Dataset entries
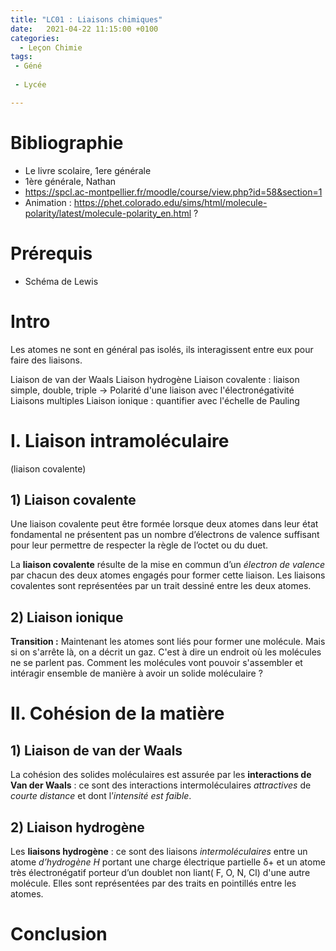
 ```yaml
---
title: "LC01 : Liaisons chimiques"
date:   2021-04-22 11:15:00 +0100
categories:
  - Leçon Chimie
tags:
 - Géné
 
 - Lycée

---
```

# Bibliographie 
* Le livre scolaire, 1ere générale
* 1ère générale, Nathan
* https://spcl.ac-montpellier.fr/moodle/course/view.php?id=58&section=1
* Animation : https://phet.colorado.edu/sims/html/molecule-polarity/latest/molecule-polarity_en.html ?
# Prérequis 
* Schéma de Lewis 
# Intro 
Les atomes ne sont en général pas isolés, ils interagissent entre eux pour faire des liaisons.

Liaison de van der Waals
Liaison hydrogène
Liaison covalente : liaison simple, double, triple -> 
Polarité d'une liaison avec l'électronégativité
Liaisons multiples
Liaison ionique : quantifier avec l'échelle de Pauling
# I. Liaison intramoléculaire 
(liaison covalente)
## 1) Liaison covalente
Une liaison covalente peut être formée lorsque deux atomes dans leur état fondamental ne présentent pas un nombre d’électrons de valence suffisant pour leur permettre de
respecter la règle de l’octet ou du duet.

La **liaison covalente** résulte de la mise en commun d’un *électron de valence* par chacun des deux atomes engagés pour former cette liaison.
Les liaisons covalentes sont représentées par un trait dessiné entre les deux atomes.



## 2) Liaison ionique
**Transition :** Maintenant les atomes sont liés pour former une molécule. Mais si on s'arrête là, on a décrit un gaz. C'est à dire un endroit où les molécules ne se parlent pas.
Comment les molécules vont pouvoir s'assembler et intéragir ensemble de manière à avoir un solide moléculaire ?

# II. Cohésion de la matière
## 1) Liaison de van der Waals
La cohésion des solides moléculaires est assurée par les **interactions de Van der Waals** : ce sont des
interactions intermoléculaires *attractives* de *courte distance* et dont l’*intensité est faible*.
## 2) Liaison hydrogène
Les **liaisons hydrogène** : ce sont des
liaisons *intermoléculaires* entre un atome *d’hydrogène H* portant une charge électrique partielle &delta;+ et un atome très électronégatif porteur d’un doublet non liant( F, O, N, Cl) d'une autre molécule. Elles sont
représentées par des traits en pointillés entre les atomes.
# Conclusion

> Activity
The required output is each line of the entries that contains the word "https".

> Expected output
* https://spcl.ac-montpellier.fr/moodle/course/view.php?id=58&section=1
* Animation : https://phet.colorado.edu/sims/html/molecule-polarity/latest/molecule-polarity_en.html ?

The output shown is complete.